Wednesday, May 22, 2013

Check It

We survived week one.  My two goals for the week were accomplished: keep Noah alive and shower every day.  (Yes I did shower that night after I gave birth.  It was about two minutes long, and I about passed out but with the help of the midwife I wasn't completely sweaty and gross when we went home).  I'm pretty positive neither goal, okay at least not the second, would have been accomplished if it weren't for the help from Spencer and my wonderful mother (who by the way has also swept up all the dog hair, deep cleaned my kitchen, dusted everywhere, done a buch of loads of laundry, done a bunch of loads of dishes, cooked, swept dog hair again).  I wasn't sure how much help I would need, but Spencer took charge and asked my mom if she could stay for the week or at least till Alisha gets here and it has been amazing.

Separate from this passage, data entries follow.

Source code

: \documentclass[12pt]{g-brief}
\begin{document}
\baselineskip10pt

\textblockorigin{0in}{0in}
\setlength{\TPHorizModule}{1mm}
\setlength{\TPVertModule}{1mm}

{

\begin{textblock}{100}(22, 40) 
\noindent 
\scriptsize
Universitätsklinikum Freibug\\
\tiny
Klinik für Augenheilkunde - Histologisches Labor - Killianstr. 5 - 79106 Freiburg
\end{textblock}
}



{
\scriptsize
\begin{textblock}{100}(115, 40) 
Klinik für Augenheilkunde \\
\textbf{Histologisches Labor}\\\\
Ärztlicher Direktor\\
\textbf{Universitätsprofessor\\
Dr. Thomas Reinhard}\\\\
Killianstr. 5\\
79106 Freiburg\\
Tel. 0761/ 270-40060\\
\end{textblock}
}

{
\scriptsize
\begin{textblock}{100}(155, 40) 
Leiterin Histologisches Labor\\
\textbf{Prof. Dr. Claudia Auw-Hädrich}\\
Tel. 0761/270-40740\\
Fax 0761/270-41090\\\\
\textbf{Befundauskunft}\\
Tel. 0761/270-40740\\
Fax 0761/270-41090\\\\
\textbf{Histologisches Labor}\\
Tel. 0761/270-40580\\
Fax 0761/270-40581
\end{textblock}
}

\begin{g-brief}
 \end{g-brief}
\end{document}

In between the 12 plus or minus feedings a day - okay that may be a slight exaggeration but not much - I've been trying to rest up.  This isn't my strong point, but a few things are helping.  I've been reading this ridiculously funny book Operating Instructions "A Journal of My Son's First Year" by Anne Lamott.  Seriously it has had my mom and I and Spencer crying from laughing so hard.  Her son's name is Sam.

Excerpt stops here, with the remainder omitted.